On Mon, Aug 15, 2011 at 18:40, Russell N. Nelson - rnnelson
<rnnelson(a)clarkson.edu> wrote:
The problem is that 1) the files are bulky,
That's expected. :-)
2) there are many of them, 3) they are in constant
flux,
That is not really a problem: since there are many of them
statistically they are not in flux.
and 4) it's likely that your connection would
close for whatever reason part-way through the download..
I seem not to forgot to mention zsync/rsync. ;-)
Even taking a snapshot of the filenames is dicey. By
the time you finish, it's likely that there will be new ones, and possible that some
will be deleted. Probably the best way to make this work is to 1) make a snapshot of files
periodically,
Since I've been told they're backed up it naturally should exist.
2) create an API which returns a tarball using the
snapshot of files that also implements Range requests.

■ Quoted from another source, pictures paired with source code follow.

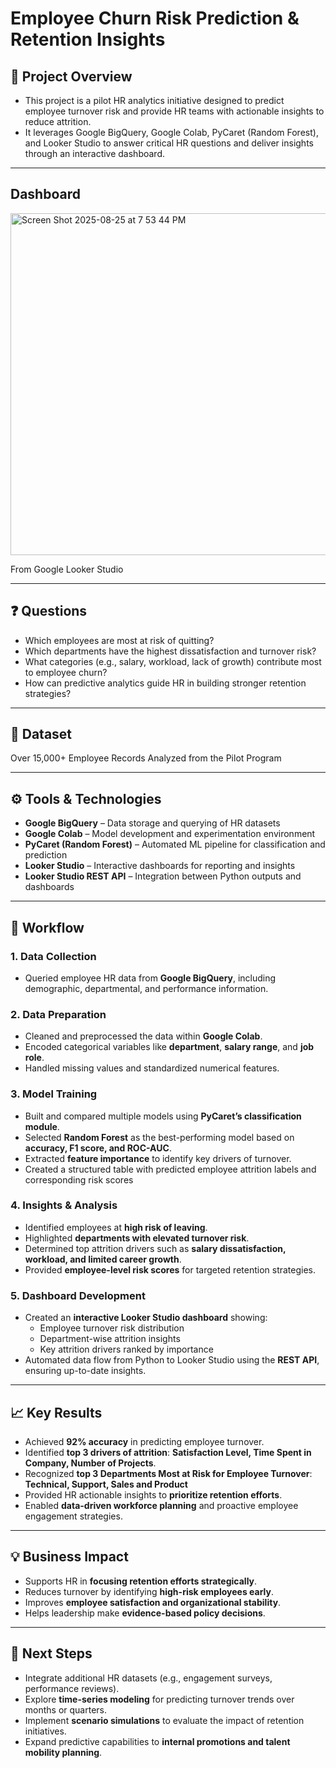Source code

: # Employee Churn Risk Prediction & Retention Insights  

## 📌 Project Overview  
- This project is a pilot HR analytics initiative designed to predict employee turnover risk and provide HR teams with actionable insights to reduce attrition.
- It leverages Google BigQuery, Google Colab, PyCaret (Random Forest), and Looker Studio to answer critical HR questions and deliver insights through an interactive dashboard.  

---

## Dashboard


<img width="733" height="547" alt="Screen Shot 2025-08-25 at 7 53 44 PM" src="https://github.com/user-attachments/assets/6038b416-de4b-451a-828f-c3ce249814eb" />

From Google Looker Studio


---
## ❓ Questions  

- Which employees are most at risk of quitting?  
- Which departments have the highest dissatisfaction and turnover risk?  
- What categories (e.g., salary, workload, lack of growth) contribute most to employee churn?  
- How can predictive analytics guide HR in building stronger retention strategies?  

---

## 📂 Dataset

Over 15,000+ Employee Records Analyzed from the Pilot Program

---

## ⚙️ Tools & Technologies  

- **Google BigQuery** – Data storage and querying of HR datasets  
- **Google Colab** – Model development and experimentation environment  
- **PyCaret (Random Forest)** – Automated ML pipeline for classification and prediction  
- **Looker Studio** – Interactive dashboards for reporting and insights  
- **Looker Studio REST API** – Integration between Python outputs and dashboards  

---

## 📂 Workflow  

### 1. Data Collection  
- Queried employee HR data from **Google BigQuery**, including demographic, departmental, and performance information.  

### 2. Data Preparation  
- Cleaned and preprocessed the data within **Google Colab**.  
- Encoded categorical variables like **department**, **salary range**, and **job role**.  
- Handled missing values and standardized numerical features.  

### 3. Model Training  
- Built and compared multiple models using **PyCaret’s classification module**.  
- Selected **Random Forest** as the best-performing model based on **accuracy, F1 score, and ROC-AUC**.  
- Extracted **feature importance** to identify key drivers of turnover.
- Created a structured table with predicted employee attrition labels and corresponding risk scores

### 4. Insights & Analysis  
- Identified employees at **high risk of leaving**.  
- Highlighted **departments with elevated turnover risk**.  
- Determined top attrition drivers such as **salary dissatisfaction, workload, and limited career growth**.  
- Provided **employee-level risk scores** for targeted retention strategies.  

### 5. Dashboard Development  
- Created an **interactive Looker Studio dashboard** showing:  
  - Employee turnover risk distribution  
  - Department-wise attrition insights  
  - Key attrition drivers ranked by importance  
- Automated data flow from Python to Looker Studio using the **REST API**, ensuring up-to-date insights.  

---




## 📈 Key Results  

- Achieved **92% accuracy** in predicting employee turnover.  
- Identified **top 3 drivers of attrition**: **Satisfaction Level, Time Spent in Company, Number of Projects**.
- Recognized **top 3 Departments Most at Risk for Employee Turnover**: **Technical, Support, Sales and Product**
- Provided HR actionable insights to **prioritize retention efforts**.  
- Enabled **data-driven workforce planning** and proactive employee engagement strategies.  

---

## 💡 Business Impact  

- Supports HR in **focusing retention efforts strategically**.  
- Reduces turnover by identifying **high-risk employees early**.  
- Improves **employee satisfaction and organizational stability**.  
- Helps leadership make **evidence-based policy decisions**.  

---

## 📌 Next Steps  

- Integrate additional HR datasets (e.g., engagement surveys, performance reviews).  
- Explore **time-series modeling** for predicting turnover trends over months or quarters.  
- Implement **scenario simulations** to evaluate the impact of retention initiatives.  
- Expand predictive capabilities to **internal promotions and talent mobility planning**.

I would very much prefer ready-to-use format instead of a tarball, not
to mention it's pretty resource consuming to create a tarball just for
that.
Of course, this would result in a 12-terabyte file on
the recipient's host. That wouldn't work very well. I'm pretty sure that the
recipient would need an http client which would 1) keep track of the place in the
bytestream and 2) split out files and write them to disk as separate files. It's
possible that a program like getbot already implements this.
I'd make a snapshot without tar especially because partial transfers
aren't possible that way.
--
byte-byte,
grin